Provided records:
○ ○ ○ ○ ○ ○ ○

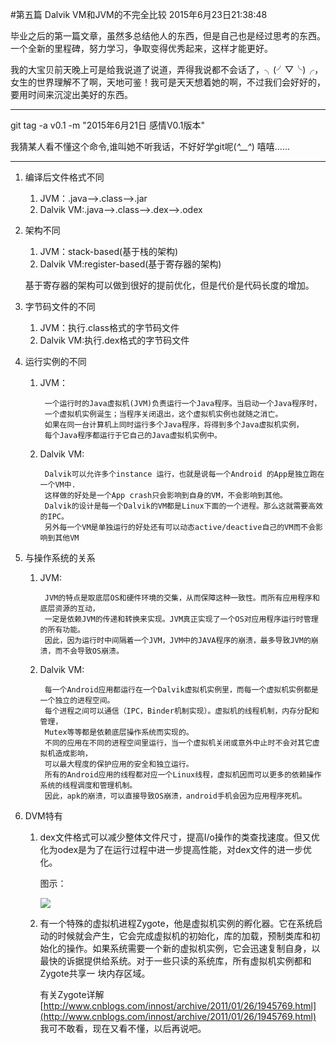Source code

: #第五篇	Dalvik VM和JVM的不完全比较 
2015年6月23日21:38:48

毕业之后的第一篇文章，虽然多总结他人的东西，但是自己也是经过思考的东西。一个全新的里程碑，努力学习，争取变得优秀起来，这样才能更好。

我的大宝贝前天晚上可是给我说道了说道，弄得我说都不会话了，╮(╯▽╰)╭，女生的世界理解不了啊，天地可鉴！我可是天天想着她的啊，不过我们会好好的，要用时间来沉淀出美好的东西。

---

git tag -a v0.1 -m "2015年6月21日 感情V0.1版本"

我猜某人看不懂这个命令,谁叫她不听我话，不好好学git呢(*^__^*) 嘻嘻……

---

1. 编译后文件格式不同
	1. JVM：.java-->.class-->.jar
	2. Dalvik VM:.java-->.class-->.dex-->.odex

2. 架构不同
	1. JVM：stack-based(基于栈的架构)
	2. Dalvik VM:register-based(基于寄存器的架构)

	基于寄存器的架构可以做到很好的提前优化，但是代价是代码长度的增加。
3. 字节码文件的不同
	1. JVM：执行.class格式的字节码文件
	2. Dalvik VM:执行.dex格式的字节码文件

4. 运行实例的不同
	1. JVM：

			一个运行时的Java虚拟机(JVM)负责运行一个Java程序。当启动一个Java程序时，
			一个虚拟机实例诞生；当程序关闭退出，这个虚拟机实例也就随之消亡。
			如果在同一台计算机上同时运行多个Java程序，将得到多个Java虚拟机实例，
			每个Java程序都运行于它自己的Java虚拟机实例中。
	2. Dalvik VM:

			Dalvik可以允许多个instance 运行，也就是说每一个Android 的App是独立跑在一个VM中.
			这样做的好处是一个App crash只会影响到自身的VM，不会影响到其他。 
			Dalvik的设计是每一个Dalvik的VM都是Linux下面的一个进程。那么这就需要高效的IPC。
			另外每一个VM是单独运行的好处还有可以动态active/deactive自己的VM而不会影响到其他VM

5. 与操作系统的关系
	1. JVM:
		
			JVM的特点是取底层OS和硬件环境的交集，从而保障这种一致性。而所有应用程序和底层资源的互动，
			一定是依赖JVM的传递和转换来实现。JVM真正实现了一个OS对应用程序运行时管理的所有功能。
			因此，因为运行时中间隔着一个JVM，JVM中的JAVA程序的崩溃，最多导致JVM的崩溃，而不会导致OS崩溃。
	2. Dalvik VM:
		
			每一个Android应用都运行在一个Dalvik虚拟机实例里，而每一个虚拟机实例都是一个独立的进程空间。
			每个进程之间可以通信（IPC，Binder机制实现）。虚拟机的线程机制，内存分配和管理，
			Mutex等等都是依赖底层操作系统而实现的。
			不同的应用在不同的进程空间里运行，当一个虚拟机关闭或意外中止时不会对其它虚拟机造成影响，
			可以最大程度的保护应用的安全和独立运行。
			所有的Android应用的线程都对应一个Linux线程，虚拟机因而可以更多的依赖操作系统的线程调度和管理机制。
			因此，apk的崩溃，可以直接导致OS崩溃，android手机会因为应用程序死机。

6. DVM特有
	1. dex文件格式可以减少整体文件尺寸，提高I/o操作的类查找速度。但又优化为odex是为了在运行过程中进一步提高性能，对dex文件的进一步优化。

		图示：
		
		![](http://pic3.zhimg.com/89004d346270564b26849f54a66ca8b6_b.jpg)


	2. 有一个特殊的虚拟机进程Zygote，他是虚拟机实例的孵化器。它在系统启动的时候就会产生，它会完成虚拟机的初始化，库的加载，预制类库和初 始化的操作。如果系统需要一个新的虚拟机实例，它会迅速复制自身，以最快的诉据提供给系统。对于一些只读的系统库，所有虚拟机实例都和Zygote共享一 块内存区域。
	
		有关Zygote详解[http://www.cnblogs.com/innost/archive/2011/01/26/1945769.html](http://www.cnblogs.com/innost/archive/2011/01/26/1945769.html)  我可不敢看，现在又看不懂，以后再说吧。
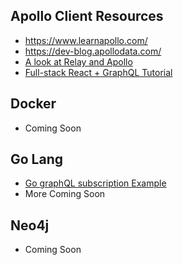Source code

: ## Apollo Client Resources

- https://www.learnapollo.com/
- https://dev-blog.apollodata.com/
- [A look at Relay and Apollo][1]
- [Full-stack React + GraphQL Tutorial][2]

## Docker
- Coming Soon

## Go Lang
- [Go graphQL subscription Example][3]
- More Coming Soon

## Neo4j
- Coming Soon

[1]:https://medium.com/front-end-developers/a-look-at-relay-and-apollo-96fcb215e1d
[2]:https://dev-blog.apollodata.com/full-stack-react-graphql-tutorial-582ac8d24e3b
[3]:https://github.com/vsouza/go-graphql-subscription/blob/master/main.go
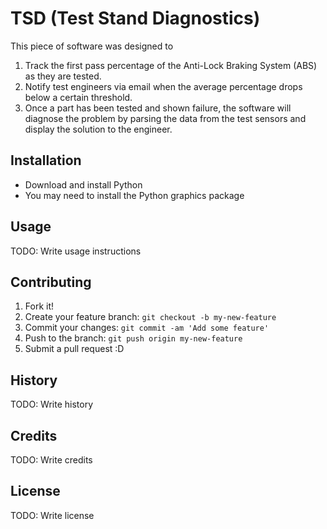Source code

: # TSD (Test Stand Diagnostics)

This piece of software was designed to 
1. Track the first pass percentage of the Anti-Lock Braking System (ABS) as they are tested.
2. Notify test engineers via email when the average percentage drops below a certain threshold.
3. Once a part has been tested and shown failure, the software will diagnose the problem by parsing the data from the test sensors and display the solution to the engineer.

## Installation

* Download and install Python
 * You may need to install the Python graphics package 

## Usage

TODO: Write usage instructions

## Contributing

1. Fork it!
2. Create your feature branch: `git checkout -b my-new-feature`
3. Commit your changes: `git commit -am 'Add some feature'`
4. Push to the branch: `git push origin my-new-feature`
5. Submit a pull request :D

## History

TODO: Write history

## Credits

TODO: Write credits

## License

TODO: Write license
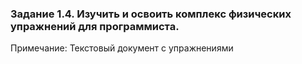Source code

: ### Задание 1.4. Изучить и освоить комплекс физических упражнений для программиста.

Примечание: Текстовый документ с упражнениями
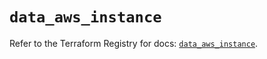 # `data_aws_instance`

Refer to the Terraform Registry for docs: [`data_aws_instance`](https://registry.terraform.io/providers/hashicorp/aws/6.12.0/docs/data-sources/instance).
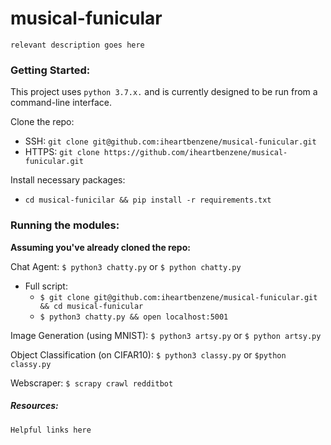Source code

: # musical-funicular
`relevant description goes here`

### Getting Started:
This project uses `python 3.7.x.` and is currently designed to be run from a command-line interface.

Clone the repo:
+ SSH: `git clone git@github.com:iheartbenzene/musical-funicular.git`
+ HTTPS: `git clone https://github.com/iheartbenzene/musical-funicular.git`

Install necessary packages:
+ `cd musical-funicilar && pip install -r requirements.txt`

### Running the modules:
**Assuming you've already cloned the repo:**

Chat Agent: `$ python3 chatty.py` or `$ python chatty.py`
+ Full script:
  + `$ git clone git@github.com:iheartbenzene/musical-funicular.git && cd musical-funicular`
  + `$ python3 chatty.py && open localhost:5001`

Image Generation (using MNIST): `$ python3 artsy.py` or `$ python artsy.py`

Object Classification (on CIFAR10): `$ python3 classy.py` or `$python classy.py`

Webscraper: `$ scrapy crawl redditbot`

##### Resources:

`Helpful links here`
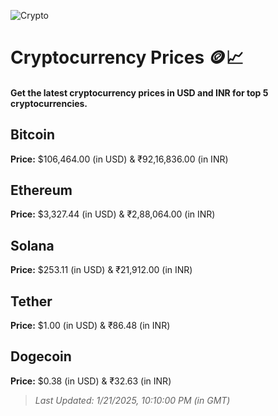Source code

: 
![Crypto](https://www.techguide.com.au/wp-content/uploads/2020/11/crypto3.jpeg)

# Cryptocurrency Prices 🪙📈

#### Get the latest cryptocurrency prices in USD and INR for top 5 cryptocurrencies.

## Bitcoin

**Price:** $106,464.00 (in USD) & ₹92,16,836.00 (in INR)

## Ethereum

**Price:** $3,327.44 (in USD) & ₹2,88,064.00 (in INR)

## Solana

**Price:** $253.11 (in USD) & ₹21,912.00 (in INR)

## Tether

**Price:** $1.00 (in USD) & ₹86.48 (in INR)

## Dogecoin

**Price:** $0.38 (in USD) & ₹32.63 (in INR)

> _Last Updated: 1/21/2025, 10:10:00 PM (in GMT)_
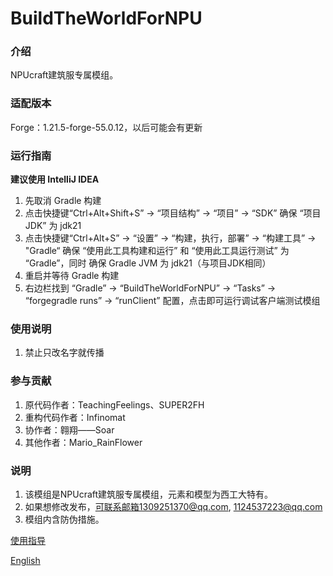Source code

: # BuildTheWorldForNPU

### 介绍
NPUcraft建筑服专属模组。

### 适配版本
Forge：1.21.5-forge-55.0.12，以后可能会有更新

### 运行指南
**建议使用 IntelliJ IDEA**
1. 先取消 Gradle 构建
2. 点击快捷键“Ctrl+Alt+Shift+S” -> “项目结构” -> “项目” -> “SDK” 确保 “项目JDK” 为 jdk21
3. 点击快捷键“Ctrl+Alt+S” -> “设置”  -> “构建，执行，部署” -> “构建工具” -> "Gradle“ 确保 “使用此工具构建和运行” 和 “使用此工具运行测试” 为 “Gradle”，同时 确保 Gradle JVM 为 jdk21（与项目JDK相同）
4. 重启并等待 Gradle 构建
5. 右边栏找到 “Gradle” -> “BuildTheWorldForNPU”  -> “Tasks” -> “forgegradle runs” -> “runClient” 配置，点击即可运行调试客户端测试模组

### 使用说明

1.  禁止只改名字就传播

### 参与贡献

1.  原代码作者：TeachingFeelings、SUPER2FH
2.  重构代码作者：Infinomat
3.  协作者：翱翔——Soar
4.  其他作者：Mario_RainFlower

### 说明

1.  该模组是NPUcraft建筑服专属模组，元素和模型为西工大特有。
2.  如果想修改发布，可联系邮箱1309251370@qq.com, 1124537223@qq.com
3.  模组内含防伪措施。

[使用指导](Instructions.zh_cn.md)


[English](README.en_us.md)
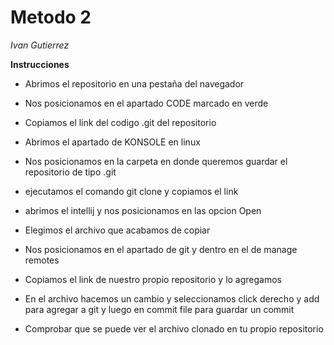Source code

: # Metodo 2

*Ivan Gutierrez*

**Instrucciones**

* Abrimos el repositorio en una pestaña del navegador

* Nos posicionamos en el apartado CODE marcado en verde

* Copiamos el link del codigo .git del repositorio

* Abrimos el apartado de KONSOLE en linux 

* Nos posicionamos en la carpeta en donde queremos guardar el repositorio 
de tipo .git
 
* ejecutamos el comando git clone y copiamos el link 
 
* abrimos el intellij y nos posicionamos en las opcion Open
 
* Elegimos el archivo que acabamos de copiar 

* Nos posicionamos en el apartado de git y dentro en 
el de manage remotes

* Copiamos el link de nuestro propio repositorio y lo agregamos

* En el archivo hacemos un cambio y seleccionamos click derecho y add
para agregar a git y luego en commit file para guardar un commit 

* Comprobar que se puede ver el archivo clonado en tu propio repositorio 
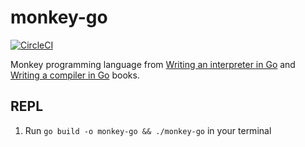 # monkey-go

[![CircleCI](https://circleci.com/gh/kitasuke/monkey-go/tree/master.svg?style=svg)](https://circleci.com/gh/kitasuke/monkey-go/tree/master)

Monkey programming language from [Writing an interpreter in Go](https://interpreterbook.com) and [Writing a compiler in Go](https://compilerbook.com) books.

## REPL

1. Run `go build -o monkey-go && ./monkey-go` in your terminal
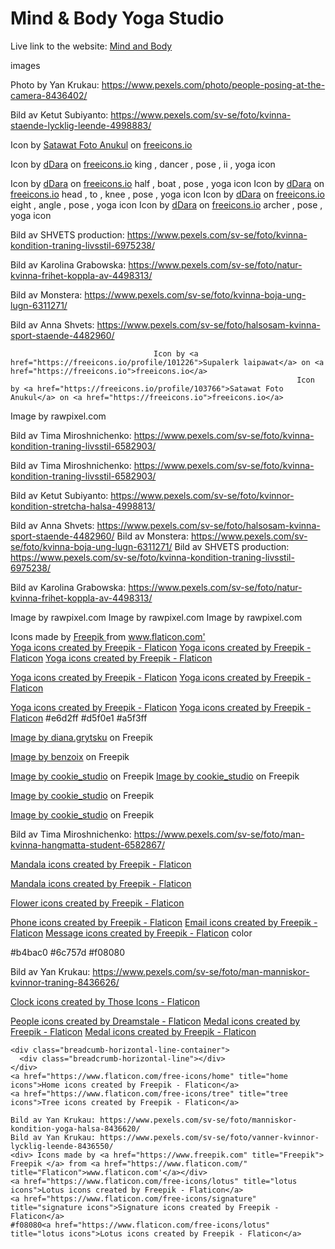 # Mind & Body Yoga Studio



Live link to the website: [Mind and Body](https://frirsta.github.io/yoga-studio/)

images

Photo by Yan Krukau: https://www.pexels.com/photo/people-posing-at-the-camera-8436402/


Bild av Ketut Subiyanto: https://www.pexels.com/sv-se/foto/kvinna-staende-lycklig-leende-4998883/

Icon by <a href="https://freeicons.io/profile/103766">Satawat Foto Anukul</a> on <a href="https://freeicons.io">freeicons.io</a>
                                
Icon by <a href="https://freeicons.io/profile/102253">dDara</a> on <a href="https://freeicons.io">freeicons.io</a>
king , dancer , pose , ii , yoga icon
                                
Icon by <a href="https://freeicons.io/profile/102253">dDara</a> on <a href="https://freeicons.io">freeicons.io</a>
half , boat , pose , yoga icon
Icon by <a href="https://freeicons.io/profile/102253">dDara</a> on <a href="https://freeicons.io">freeicons.io</a>
head , to , knee , pose , yoga icon
Icon by <a href="https://freeicons.io/profile/102253">dDara</a> on <a href="https://freeicons.io">freeicons.io</a>
eight , angle , pose , yoga icon
Icon by <a href="https://freeicons.io/profile/102253">dDara</a> on <a href="https://freeicons.io">freeicons.io</a>
archer , pose , yoga icon

Bild av SHVETS production: https://www.pexels.com/sv-se/foto/kvinna-kondition-traning-livsstil-6975238/

Bild av Karolina Grabowska: https://www.pexels.com/sv-se/foto/natur-kvinna-frihet-koppla-av-4498313/

Bild av Monstera: https://www.pexels.com/sv-se/foto/kvinna-boja-ung-lugn-6311271/

Bild av Anna Shvets: https://www.pexels.com/sv-se/foto/halsosam-kvinna-sport-staende-4482960/

                                    Icon by <a href="https://freeicons.io/profile/101226">Supalerk laipawat</a> on <a href="https://freeicons.io">freeicons.io</a>
                                                                    Icon by <a href="https://freeicons.io/profile/103766">Satawat Foto Anukul</a> on <a href="https://freeicons.io">freeicons.io</a>
                                
Image by rawpixel.com

Bild av Tima Miroshnichenko: https://www.pexels.com/sv-se/foto/kvinna-kondition-traning-livsstil-6582903/

Bild av Tima Miroshnichenko: https://www.pexels.com/sv-se/foto/kvinna-kondition-traning-livsstil-6582903/

Bild av Ketut Subiyanto: https://www.pexels.com/sv-se/foto/kvinnor-kondition-stretcha-halsa-4998813/

Bild av Anna Shvets: https://www.pexels.com/sv-se/foto/halsosam-kvinna-sport-staende-4482960/
Bild av Monstera: https://www.pexels.com/sv-se/foto/kvinna-boja-ung-lugn-6311271/
Bild av SHVETS production: https://www.pexels.com/sv-se/foto/kvinna-kondition-traning-livsstil-6975238/

Bild av Karolina Grabowska: https://www.pexels.com/sv-se/foto/natur-kvinna-frihet-koppla-av-4498313/

Image by rawpixel.com
Image by rawpixel.com
Image by rawpixel.com

<div> Icons made by <a href="https://www.freepik.com" title="Freepik"> Freepik </a> from <a href="https://www.flaticon.com/" title="Flaticon">www.flaticon.com'</a></div>
<a href="https://www.flaticon.com/free-icons/yoga" title="yoga icons">Yoga icons created by Freepik - Flaticon</a>
<a href="https://www.flaticon.com/free-icons/yoga" title="yoga icons">Yoga icons created by Freepik - Flaticon</a>
<a href="https://www.flaticon.com/free-icons/yoga" title="yoga icons">Yoga icons created by Freepik - Flaticon</a>

<a href="https://www.flaticon.com/free-icons/yoga" title="yoga icons">Yoga icons created by Freepik - Flaticon</a>
<a href="https://www.flaticon.com/free-icons/yoga" title="yoga icons">Yoga icons created by Freepik - Flaticon</a>

<a href="https://www.flaticon.com/free-icons/yoga" title="yoga icons">Yoga icons created by Freepik - Flaticon</a>
<a href="https://www.flaticon.com/free-icons/yoga" title="yoga icons">Yoga icons created by Freepik - Flaticon</a>
#e6d2ff
#d5f0e1
#a5f3ff

<a href="https://www.freepik.com/free-photo/smiling-sports-woman-standing-with-arms-folded-looking-camera-isolated-white-wall_8473651.htm#query=yoga%20instructor&position=0&from_view=search&track=sph">Image by diana.grytsku</a> on Freepik

<a href="https://www.freepik.com/free-photo/sport-wellbeing-active-lifestyle-concept-portrait-cheerful-attractive-asian-fitness-coach-female-athlete-introduce-demonstrate-product-workout-holding-something-hand_11162216.htm?query=yoga%20instructor#from_view=detail_alsolike">Image by benzoix</a> on Freepik

<a href="https://www.freepik.com/free-photo/sportive-woman-with-dumbbells-sportswear-posing-white_8225221.htm#query=fitness%20girl&position=24&from_view=search&track=sph">Image by cookie_studio</a> on Freepik
<a href="https://www.freepik.com/free-photo/smiling-young-spportswoman-shows-thumbs-up-motivated-fitness-woman-like-something-giving-compliment-recommending-sport-gym-white-background_23280366.htm#query=yoga&position=8&from_view=author">Image by cookie_studio</a> on Freepik

<a href="https://www.freepik.com/free-photo/smiling-redhead-sportswoman-with-headphones-listening-music-doing-fitness-workout-holding-smartphone-hand-standing-against-white-background_24445872.htm#query=yoga&position=3&from_view=author">Image by cookie_studio</a> on Freepik

<a href="https://www.freepik.com/free-photo/confident-sportswoman-white-sportsbra-holding-hands-waist-fitness-trainer-standing-power-pose-workout-gym-white-background_24482314.htm#query=fitness&position=2&from_view=search&track=sph">Image by cookie_studio</a> on Freepik

Bild av Tima Miroshnichenko: https://www.pexels.com/sv-se/foto/man-kvinna-hangmatta-student-6582867/

<a href="https://www.flaticon.com/free-icons/mandala" title="mandala icons">Mandala icons created by Freepik - Flaticon</a>

<a href="https://www.flaticon.com/free-icons/mandala" title="mandala icons">Mandala icons created by Freepik - Flaticon</a>

<a href="https://www.flaticon.com/free-icons/flower" title="flower icons">Flower icons created by Freepik - Flaticon</a>


<a href="https://www.flaticon.com/free-icons/phone" title="phone icons">Phone icons created by Freepik - Flaticon</a>
<a href="https://www.flaticon.com/free-icons/email" title="email icons">Email icons created by Freepik - Flaticon</a>
<a href="https://www.flaticon.com/free-icons/message" title="message icons">Message icons created by Freepik - Flaticon</a>
color

#b4bac0
#6c757d 
#f08080

Bild av Yan Krukau: https://www.pexels.com/sv-se/foto/man-manniskor-kvinnor-traning-8436626/

<a href="https://www.flaticon.com/free-icons/clock" title="clock icons">Clock icons created by Those Icons - Flaticon</a>

<a href="https://www.flaticon.com/free-icons/people" title="people icons">People icons created by Dreamstale - Flaticon</a>
<a href="https://www.flaticon.com/free-icons/medal" title="medal icons">Medal icons created by Freepik - Flaticon</a>
<a href="https://www.flaticon.com/free-icons/medal" title="medal icons">Medal icons created by Freepik - Flaticon</a>

    <div class="breadcumb-horizontal-line-container">
      <div class="breadcrumb-horizontal-line"></div>
    </div>
    <a href="https://www.flaticon.com/free-icons/home" title="home icons">Home icons created by Freepik - Flaticon</a>
    <a href="https://www.flaticon.com/free-icons/tree" title="tree icons">Tree icons created by Freepik - Flaticon</a>

    Bild av Yan Krukau: https://www.pexels.com/sv-se/foto/manniskor-kondition-yoga-halsa-8436620/
    Bild av Yan Krukau: https://www.pexels.com/sv-se/foto/vanner-kvinnor-lycklig-leende-8436550/
    <div> Icons made by <a href="https://www.freepik.com" title="Freepik"> Freepik </a> from <a href="https://www.flaticon.com/" title="Flaticon">www.flaticon.com'</a></div>
    <a href="https://www.flaticon.com/free-icons/lotus" title="lotus icons">Lotus icons created by Freepik - Flaticon</a>
    <a href="https://www.flaticon.com/free-icons/signature" title="signature icons">Signature icons created by Freepik - Flaticon</a>
    #f08080<a href="https://www.flaticon.com/free-icons/lotus" title="lotus icons">Lotus icons created by Freepik - Flaticon</a>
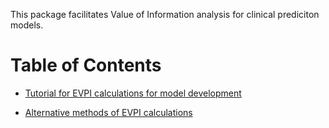 This package facilitates Value of Information analysis for clinical prediciton models.


# Table of Contents

-   [Tutorial for EVPI calculations for model development](https://resplab.github.io/voipred/articles/devEVPI_tutorial.html)

-   [Alternative methods of EVPI calculations](https://resplab.github.io/voipred/articles/devEVPI_methods.html)

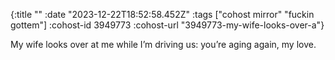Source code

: {:title ""
 :date "2023-12-22T18:52:58.452Z"
 :tags ["cohost mirror" "fuckin gottem"]
 :cohost-id 3949773
 :cohost-url "3949773-my-wife-looks-over-a"}

My wife looks over at me while I’m driving us: you’re aging again, my love.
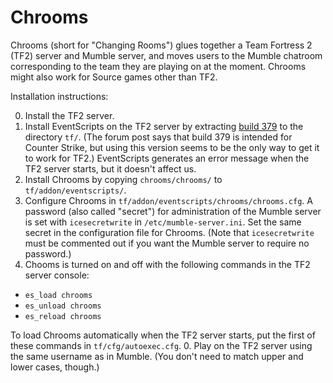 Chrooms
=======

Chrooms (short for "Changing Rooms") glues together a Team Fortress 2 (TF2) server and Mumble server, and moves users to the Mumble chatroom corresponding to the team they are playing on at the moment. Chrooms might also work for Source games other than TF2.

Installation instructions:

0. Install the TF2 server.
0. Install EventScripts on the TF2 server by extracting [build 379](http://forums.eventscripts.com/viewtopic.php?p=407186#p407186) to the directory `tf/`. (The forum post says that build 379 is intended for Counter Strike, but using this version seems to be the only way to get it to work for TF2.) EventScripts generates an error message when the TF2 server starts, but it doesn't affect us.
0. Install Chrooms by copying `chrooms/chrooms/` to `tf/addon/eventscripts/`.
0. Configure Chrooms in `tf/addon/eventscripts/chrooms/chrooms.cfg`. A password (also called "secret") for administration of the Mumble server is set with `icesecretwrite` in `/etc/mumble-server.ini`. Set the same secret in the configuration file for Chrooms. (Note that `icesecretwrite` must be commented out if you want the Mumble server to require no password.)
0. Chooms is turned on and off with the following commands in the TF2 server console:

 * `es_load chrooms`
 * `es_unload chrooms`
 * `es_reload chrooms`

 To load Chrooms automatically when the TF2 server starts, put the first of these commands in `tf/cfg/autoexec.cfg`.
0. Play on the TF2 server using the same username as in Mumble. (You don't need to match upper and lower cases, though.)
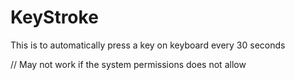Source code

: # KeyStroke

This is to automatically press a key on keyboard every 30 seconds

// May not work if the system permissions does not allow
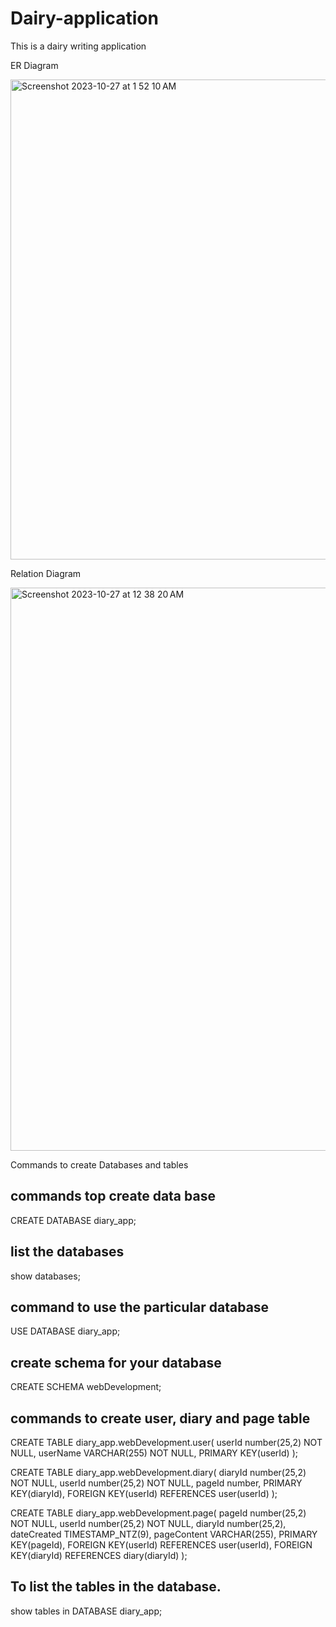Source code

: # Dairy-application
This is a dairy writing application

ER Diagram 

<img width="768" alt="Screenshot 2023-10-27 at 1 52 10 AM" src="https://github.com/Nandu064/Dairy-application/assets/49789508/e1f9fe6d-7a35-4593-83f7-2f573a506800">



Relation Diagram

<img width="901" alt="Screenshot 2023-10-27 at 12 38 20 AM" src="https://github.com/Nandu064/Dairy-application/assets/49789508/46aecf21-8491-49cd-8d53-d8c448e6ac37">


Commands to create Databases and tables

## commands top create data base

CREATE DATABASE diary_app;

## list the databases

show databases;

## command to use the particular database

USE DATABASE diary_app;

## create schema for your database

CREATE SCHEMA webDevelopment;


## commands to create user, diary and page table

CREATE TABLE diary_app.webDevelopment.user(
userId number(25,2) NOT NULL,
userName VARCHAR(255) NOT NULL,
PRIMARY KEY(userId)
);

CREATE TABLE diary_app.webDevelopment.diary(
diaryId number(25,2) NOT NULL,
userId number(25,2) NOT NULL,
pageId number,
PRIMARY KEY(diaryId),
FOREIGN KEY(userId) REFERENCES user(userId)
);

CREATE TABLE diary_app.webDevelopment.page(
pageId number(25,2) NOT NULL,
userId number(25,2) NOT NULL,
diaryId number(25,2),
dateCreated TIMESTAMP_NTZ(9),
pageContent VARCHAR(255),
PRIMARY KEY(pageId),
FOREIGN KEY(userId) REFERENCES user(userId),
FOREIGN KEY(diaryId) REFERENCES diary(diaryId)
);


## To list the tables in the database.

show tables in DATABASE diary_app;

○ ○ ○ ○ ○ ○ ○

Aim of the exercise: The required output is the exact lines from the opening line of the entries through the line with "1. JVM：.java-->.class-->.jar", inclusive, without pictures.

Reply:
Source code

: #第五篇	Dalvik VM和JVM的不完全比较 
2015年6月23日21:38:48

毕业之后的第一篇文章，虽然多总结他人的东西，但是自己也是经过思考的东西。一个全新的里程碑，努力学习，争取变得优秀起来，这样才能更好。

我的大宝贝前天晚上可是给我说道了说道，弄得我说都不会话了，╮(╯▽╰)╭，女生的世界理解不了啊，天地可鉴！我可是天天想着她的啊，不过我们会好好的，要用时间来沉淀出美好的东西。

---

git tag -a v0.1 -m "2015年6月21日 感情V0.1版本"

我猜某人看不懂这个命令,谁叫她不听我话，不好好学git呢(*^__^*) 嘻嘻……

---

1. 编译后文件格式不同
	1. JVM：.java-->.class-->.jar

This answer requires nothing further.